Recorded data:
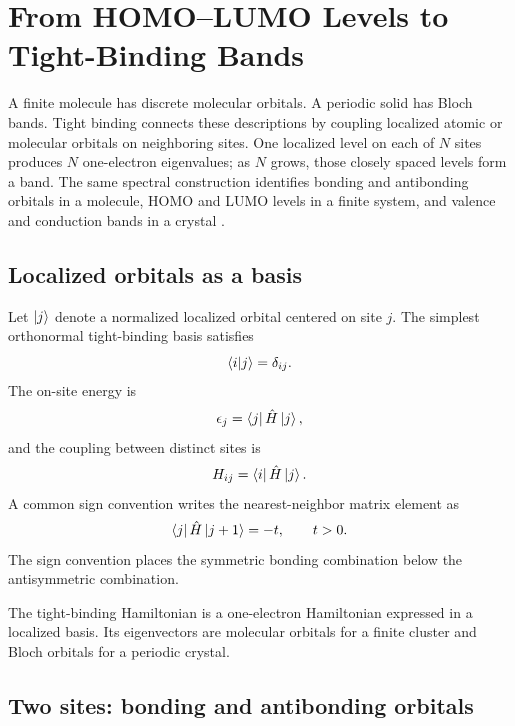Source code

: \chapter{From HOMO--LUMO Levels to Tight-Binding Bands}
\label{ch:homo-lumo-tight-binding}

A finite molecule has discrete molecular orbitals.  A periodic solid has Bloch
bands.  Tight binding connects these descriptions by coupling localized atomic
or molecular orbitals on neighboring sites.  One localized level on each of
$N$ sites produces $N$ one-electron eigenvalues; as $N$ grows, those closely
spaced levels form a band.  The same spectral construction identifies bonding
and antibonding orbitals in a molecule, HOMO and LUMO levels in a finite system,
and valence and conduction bands in a crystal
\cite{kittel2005,yu2010,rudan2015}.

\section{Localized orbitals as a basis}

Let $\ket{j}$ denote a normalized localized orbital centered on site $j$.  The
simplest orthonormal tight-binding basis satisfies
\begin{equation}
  \braket{i|j}=\delta_{ij}.
  \label{eq:tight-binding-orthonormal-basis}
\end{equation}
The on-site energy is
\begin{equation}
  \epsilon_j=\bra{j}\hat H\ket{j},
  \label{eq:tight-binding-onsite-energy}
\end{equation}
and the coupling between distinct sites is
\begin{equation}
  H_{ij}=\bra{i}\hat H\ket{j}.
  \label{eq:tight-binding-hopping-matrix-element}
\end{equation}
A common sign convention writes the nearest-neighbor matrix element as
\begin{equation}
  \bra{j}\hat H\ket{j+1}=-t,
  \qquad t>0.
  \label{eq:tight-binding-hopping-convention}
\end{equation}
The sign convention places the symmetric bonding combination below the
antisymmetric combination.

The tight-binding Hamiltonian is a one-electron Hamiltonian expressed in a
localized basis.  Its eigenvectors are molecular orbitals for a finite cluster
and Bloch orbitals for a periodic crystal.

\section{Two sites: bonding and antibonding orbitals}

*TASK TO COMPLETE*.
Output exactly the lines from the one containing "and the coupling between distinct sites is" through the last line of the entries, both ends included.

*WORKED SOLUTION*.
and the coupling between distinct sites is
\begin{equation}
  H_{ij}=\bra{i}\hat H\ket{j}.
  \label{eq:tight-binding-hopping-matrix-element}
\end{equation}
A common sign convention writes the nearest-neighbor matrix element as
\begin{equation}
  \bra{j}\hat H\ket{j+1}=-t,
  \qquad t>0.
  \label{eq:tight-binding-hopping-convention}
\end{equation}
The sign convention places the symmetric bonding combination below the
antisymmetric combination.

The tight-binding Hamiltonian is a one-electron Hamiltonian expressed in a
localized basis.  Its eigenvectors are molecular orbitals for a finite cluster
and Bloch orbitals for a periodic crystal.

\section{Two sites: bonding and antibonding orbitals}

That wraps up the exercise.